Il New York Time lo ha definito il profeta del make up made in Italy. Diego Dalla Palma, classe 1950, ci è parso (per quei pochi minuti che lo abbiamo incontrato) un settantunenne di successo con un fondo ben sedimentato di saggezza. Un'infanzia a Enego, sull'Altopiano di Asiago, figlio di malgari. Ma a lui di stare fra i monti e le vacche non gli andava, spirito inquieto e poco paziente. Di lì la ribellione, gli studi non senza fatica, poi una decina d'anni come costumista in Rai, poi l'apertura di un negozio che vendeva cosmetici di altri, poi il desiderio di farsi i cosmetici da sé, visto che aveva delle idee, quindi il successo. E' considerato un truccatore eccelso, capace di far fiorire bellezze femminili dove la natura non è stata molto generosa o di valorizzare all'ennesima potenza il bello dove già abbonda.
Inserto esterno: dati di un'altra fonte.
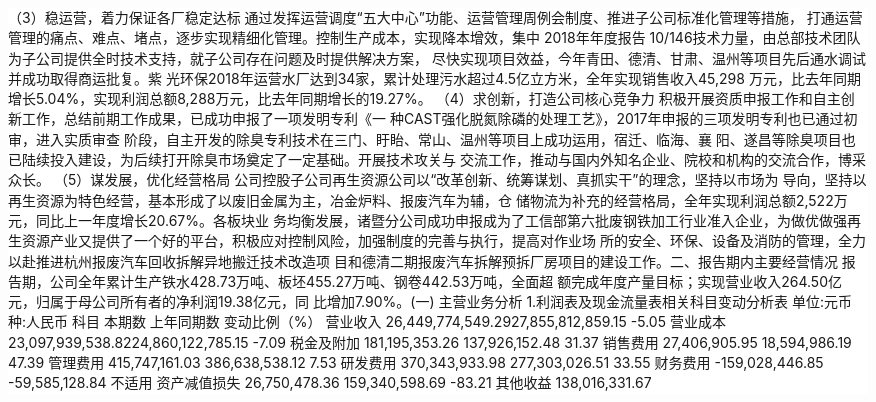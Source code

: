 （3）稳运营，着力保证各厂稳定达标
通过发挥运营调度“五大中心”功能、运营管理周例会制度、推进子公司标准化管理等措施，
打通运营管理的痛点、难点、堵点，逐步实现精细化管理。控制生产成本，实现降本增效，集中
2018年年度报告
10/146技术力量，由总部技术团队为子公司提供全时技术支持，就子公司存在问题及时提供解决方案，
尽快实现项目效益，今年青田、德清、甘肃、温州等项目先后通水调试并成功取得商运批复。紫
光环保2018年运营水厂达到34家，累计处理污水超过4.5亿立方米，全年实现销售收入45,298
万元，比去年同期增长5.04%，实现利润总额8,288万元，比去年同期增长的19.27%。
（4）求创新，打造公司核心竞争力
积极开展资质申报工作和自主创新工作，总结前期工作成果，已成功申报了一项发明专利《一
种CAST强化脱氮除磷的处理工艺》，2017年申报的三项发明专利也已通过初审，进入实质审查
阶段，自主开发的除臭专利技术在三门、盱眙、常山、温州等项目上成功运用，宿迁、临海、襄
阳、遂昌等除臭项目也已陆续投入建设，为后续打开除臭市场奠定了一定基础。开展技术攻关与
交流工作，推动与国内外知名企业、院校和机构的交流合作，博采众长。
（5）谋发展，优化经营格局
公司控股子公司再生资源公司以“改革创新、统筹谋划、真抓实干”的理念，坚持以市场为
导向，坚持以再生资源为特色经营，基本形成了以废旧金属为主，冶金炉料、报废汽车为辅，仓
储物流为补充的经营格局，全年实现利润总额2,522万元，同比上一年度增长20.67%。各板块业
务均衡发展，诸暨分公司成功申报成为了工信部第六批废钢铁加工行业准入企业，为做优做强再
生资源产业又提供了一个好的平台，积极应对控制风险，加强制度的完善与执行，提高对作业场
所的安全、环保、设备及消防的管理，全力以赴推进杭州报废汽车回收拆解异地搬迁技术改造项
目和德清二期报废汽车拆解预拆厂房项目的建设工作。二、报告期内主要经营情况
报告期，公司全年累计生产铁水428.73万吨、板坯455.27万吨、钢卷442.53万吨，全面超
额完成年度产量目标；实现营业收入264.50亿元，归属于母公司所有者的净利润19.38亿元，同
比增加7.90%。(一)
主营业务分析
1.利润表及现金流量表相关科目变动分析表
单位:元币种:人民币
科目
本期数
上年同期数
变动比例（%）
营业收入
26,449,774,549.2927,855,812,859.15
-5.05
营业成本
23,097,939,538.8224,860,122,785.15
-7.09
税金及附加
181,195,353.26
137,926,152.48
31.37
销售费用
27,406,905.95
18,594,986.19
47.39
管理费用
415,747,161.03
386,638,538.12
7.53
研发费用
370,343,933.98
277,303,026.51
33.55
财务费用
-159,028,446.85
-59,585,128.84
不适用
资产减值损失
26,750,478.36
159,340,598.69
-83.21
其他收益
138,016,331.67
A Varese nell'ambito del Premio Chiara, fra gli eventi collaterali alla Mostra sui piaceri dello scrittore luinese, Diego ha messo subito a proprio agio le donne presenti e ha espresso alcuni concetti dal mio punto di vista condivisibili: il dolore e l'attesa come elementi essenziali al gusto della conquista, la pazienza come virtù da coltivare, la consapevolezza che fa capire quanto la vita sia effimera, e che fa dire 'perché no?' Poi io sono andato, non potevo fermarmi oltre. Non so come abbia sviluppato il tema: Che cosa rende davvero belle le donne? Avrebbe dovuto farci capire cosa è quel qualcosa di speciale che rende unici, affascinanti, carismatici, seduttivi, belli.
Non avevo nulla da imparare, quindi ho lasciato alla chetichella la Sala degli Svaghi al Castello di Masnago.
Scherzo, dai!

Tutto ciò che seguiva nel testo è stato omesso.